A few hours after a homeless guy named Virgil died of an overdose in the portable toilet, the blue plastic outhouse at 6th and San Julian streets was back in business. Not as a toilet, but as a house of prostitution.
T.J., who keeps her wardrobe in one of the outhouses ... is wearing a sheer red top, nothing underneath, and skin-tight black pants. She's bummed a Newport and has it to her lips, but can't find a light.
As she speaks, a rat skitters up from the sewer and through a grate, past a discarded brassiere, a smooshed apple and an empty bag of Fritos. Rats run into, under and around the portable toilets with a brazen sense of entitlement, as comfortable as house pets.
Sights like this are common on L.A.'s skid row, a rock-bottom depository and national embarrassment. A place where disease, abuse, crime and hard-luck misery are on public display and have been for years, conveniently out of sight and mind for most Angelenos. No matter how many times I go in, I come out shocked all over again.
The above is an excerpt from the Los Angeles Times journalist Steve Lopez, who was famously portrayed by Robert Downey Jr. in the 2009 movie, The Soloist. Lopez wrote countless segments for the paper describing the crime and depravity in L.A.'s Skid Row. Law enforcers, researchers and sociologists have long scratched their heads about places like this — a seeming third-world slum nestled inside the world's wealthiest nation. How did it come to this? Can it at least be tamed? They wonder (and wonder still) about the best way to keep such areas from spiraling out of control.
In the early 1980s it was suggested if a community tolerates quality-of-life offenses, such as drug use and prostitution, it signals to all potential lawbreakers that it doesn't care what happens to it; more serious crime will soon result. The theory was first posited in a 1982 article in the Atlantic by criminologist George L. Kelling and James Q. Wilson, a political scientist at Harvard. The "Broken Windows" policing theory has been examined and reexamined. To some it's a common sense approach, while others say it's nothing more than "wishful thinking," that any concerted effort to clean up crime problem areas, or "hot spots," is basically akin to maneuvering that crime next door.
Regardless, researchers are still putting the model to work. The city of Lowell, Mass., conducted its own up-close experiment in 2005. In the Lowell study, researchers and police concentrated on 34 crime hot spots. In half of them, authorities repaired street lights, cleaned up trash and secured abandoned buildings. Mental health services and homeless aid referrals expanded. At the end of the experiment, it was reported calls to police in those areas that were cleaned up decreased by 20 percent. On February 9, 2009, as the study concluded, the Boston Globe called the experiment a "breakthrough" in linking crime with conditions.
The Lowell study
Lowell Police Superintendant Kenneth Lavallee, a deputy superintendant at the time of the study, was tasked with managing officers and ensuring the study was kept legitimate and valid. "There was a lot of work involved with putting additional resources into areas that were problematic … officers would meet on a monthly basis, and I would make sure everyone was doing exactly what they were supposed to," recalls Lavallee.

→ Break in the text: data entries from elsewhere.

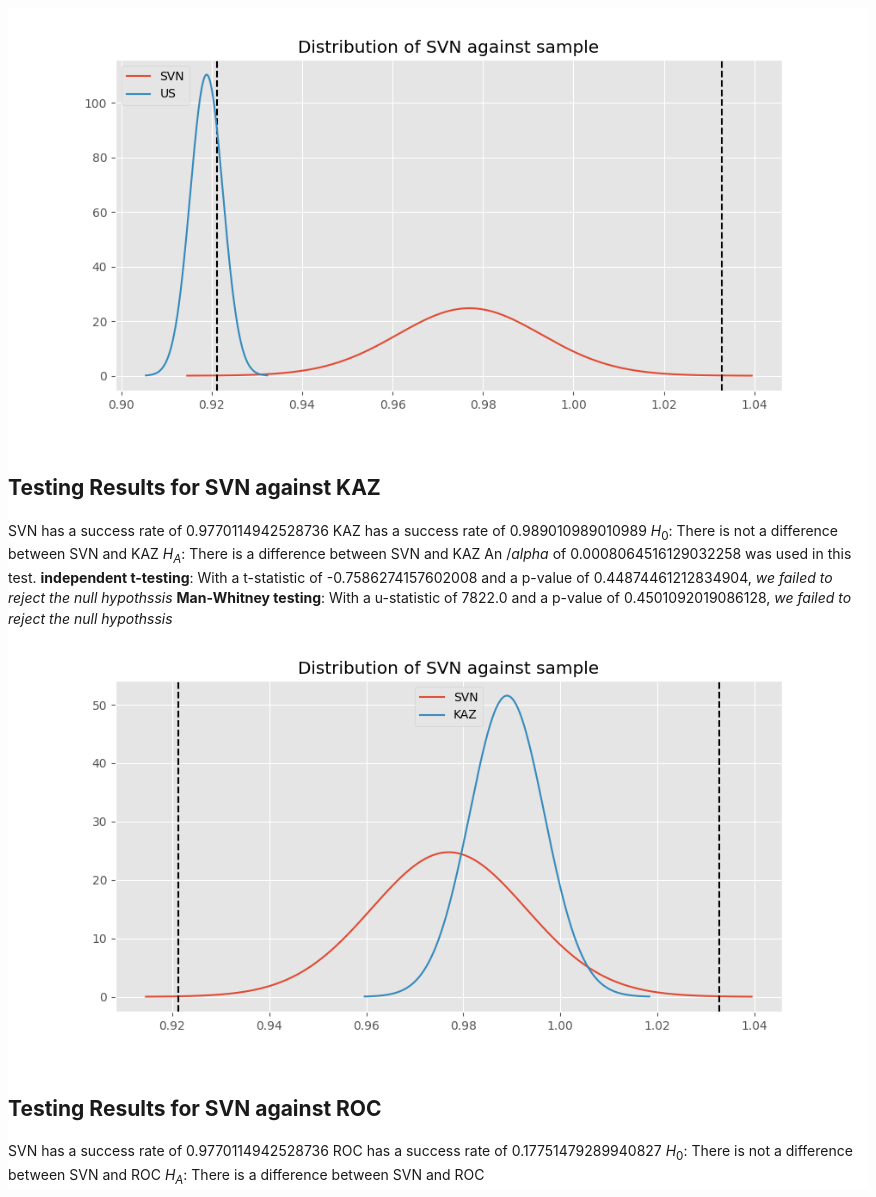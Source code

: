 ![](images/SVN_against_US.png) 
## Testing Results for SVN against KAZ 
SVN has a success rate of 0.9770114942528736
KAZ has a success rate of 0.989010989010989
$H_{0}$: There is not a difference between SVN and KAZ
$H_{A}$: There is a difference between SVN and KAZ
An $/alpha$ of 0.0008064516129032258 was used in this test.
__independent t-testing__: With a t-statistic of -0.7586274157602008 and a p-value of 0.44874461212834904, _we failed to reject the null hypothssis_
__Man-Whitney testing__: With a u-statistic of 7822.0 and a p-value of 0.4501092019086128, _we failed to reject the null hypothssis_
![](images/SVN_against_KAZ.png) 
## Testing Results for SVN against ROC 
SVN has a success rate of 0.9770114942528736
ROC has a success rate of 0.17751479289940827
$H_{0}$: There is not a difference between SVN and ROC
$H_{A}$: There is a difference between SVN and ROC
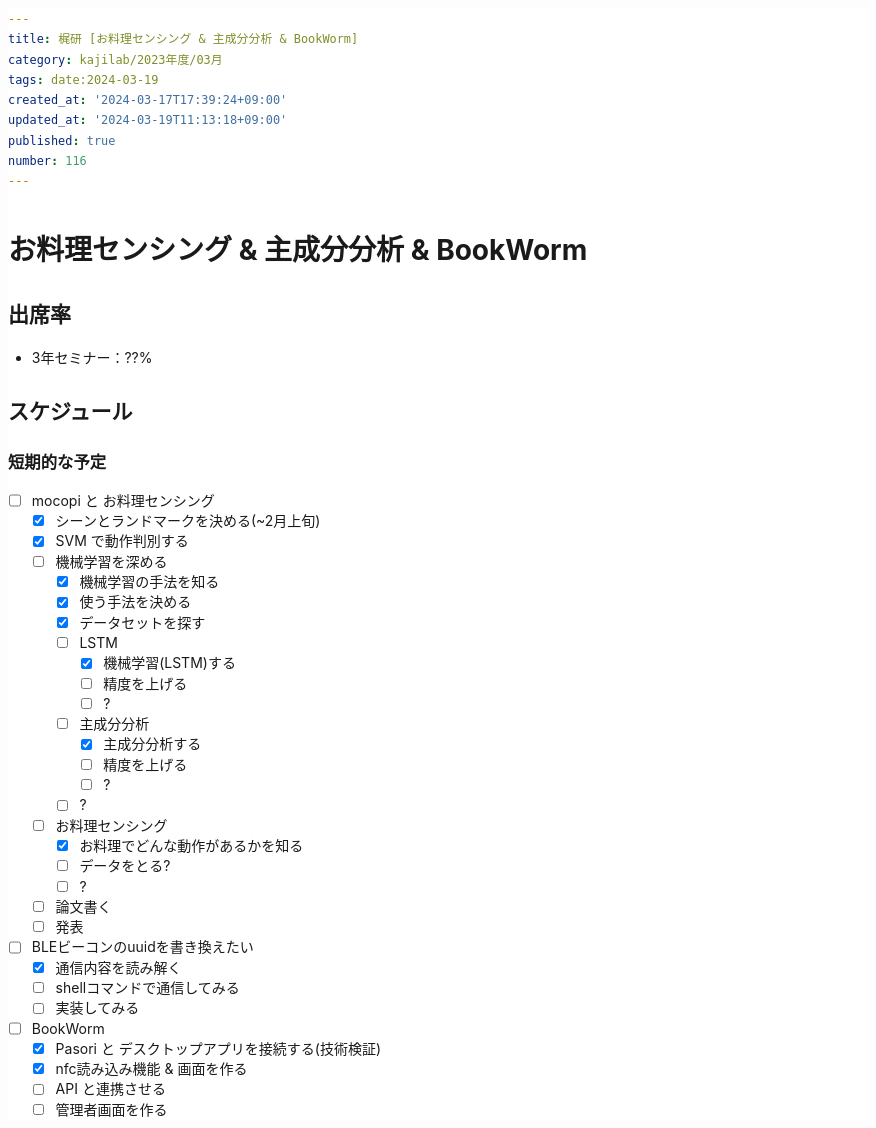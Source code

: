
 ```yaml
---
title: 梶研 [お料理センシング & 主成分分析 & BookWorm]
category: kajilab/2023年度/03月
tags: date:2024-03-19
created_at: '2024-03-17T17:39:24+09:00'
updated_at: '2024-03-19T11:13:18+09:00'
published: true
number: 116
---
```


# お料理センシング & 主成分分析 & BookWorm

## 出席率
- 3年セミナー：??%

## スケジュール
### 短期的な予定
- [ ] mocopi と お料理センシング
    - [x] シーンとランドマークを決める(~2月上旬)
    - [x] SVM で動作判別する
    - [ ] 機械学習を深める
        - [x] 機械学習の手法を知る
        - [x] 使う手法を決める
        - [x] データセットを探す
        - [ ] LSTM
            - [x] 機械学習(LSTM)する
            - [ ] 精度を上げる
            - [ ] ?
        - [ ] 主成分分析
            - [x] 主成分分析する
            - [ ] 精度を上げる
            - [ ] ?
        - [ ] ?
    - [ ] お料理センシング
        - [x] お料理でどんな動作があるかを知る
        - [ ] データをとる?
        - [ ] ?
    - [ ] 論文書く
    - [ ] 発表
- [ ] BLEビーコンのuuidを書き換えたい
    - [x] 通信内容を読み解く
    - [ ] shellコマンドで通信してみる
    - [ ] 実装してみる
- [ ] BookWorm
    - [x] Pasori と デスクトップアプリを接続する(技術検証)
    - [x] nfc読み込み機能 & 画面を作る
    - [ ] API と連携させる
    - [ ] 管理者画面を作る
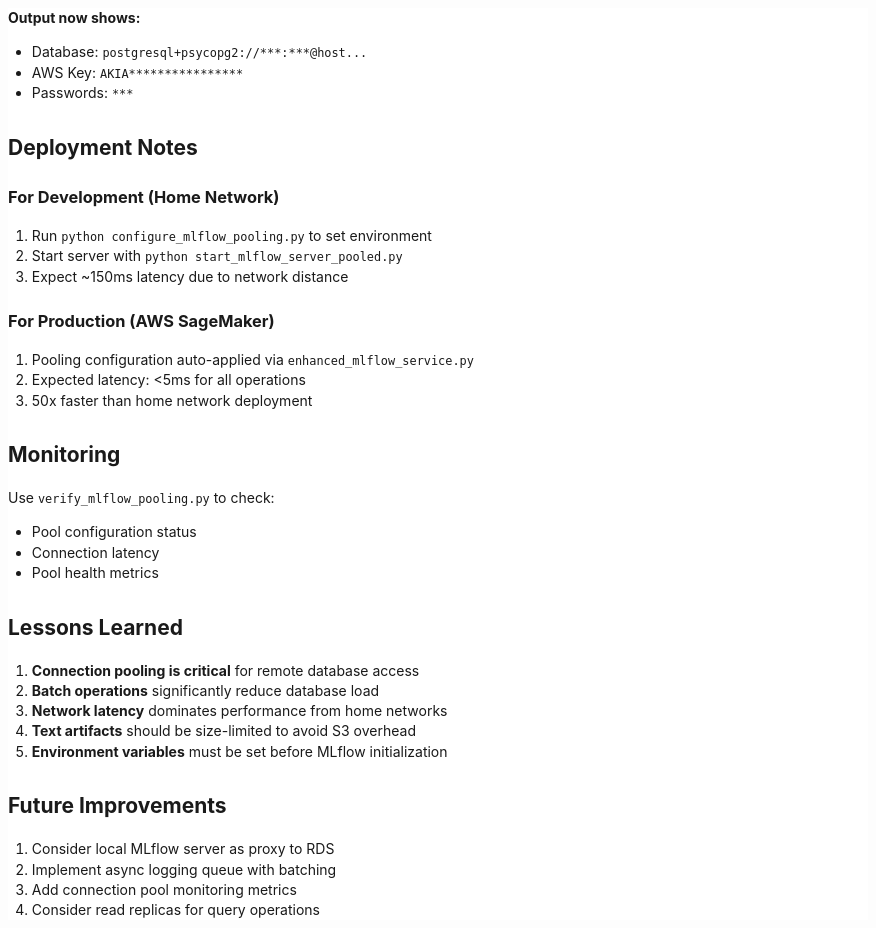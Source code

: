 **Output now shows:**
- Database: `postgresql+psycopg2://***:***@host...`
- AWS Key: `AKIA****************`
- Passwords: `***`

## Deployment Notes

### For Development (Home Network)
1. Run `python configure_mlflow_pooling.py` to set environment
2. Start server with `python start_mlflow_server_pooled.py`
3. Expect ~150ms latency due to network distance

### For Production (AWS SageMaker)
1. Pooling configuration auto-applied via `enhanced_mlflow_service.py`
2. Expected latency: <5ms for all operations
3. 50x faster than home network deployment

## Monitoring

Use `verify_mlflow_pooling.py` to check:
- Pool configuration status
- Connection latency
- Pool health metrics

## Lessons Learned

1. **Connection pooling is critical** for remote database access
2. **Batch operations** significantly reduce database load
3. **Network latency** dominates performance from home networks
4. **Text artifacts** should be size-limited to avoid S3 overhead
5. **Environment variables** must be set before MLflow initialization

## Future Improvements

1. Consider local MLflow server as proxy to RDS
2. Implement async logging queue with batching
3. Add connection pool monitoring metrics
4. Consider read replicas for query operations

On patrol, officers were more attuned to issues they typically were not expected to recognize. A dumpster overrun with trash, for example, was a major problem, creating "the appearance that nobody cared for that particular area," says Lavallee. "Trash would grow and grow and end up in the sidewalk and onto the street."He maintains that even the small act of cleaning up an over-stuffed trash bin helped reduce crime in the neighborhood.
On another side of town a drug-drenched, dilapidated housing project was demolished and replaced with single-family houses — bringing the crime in that area down to literally zero.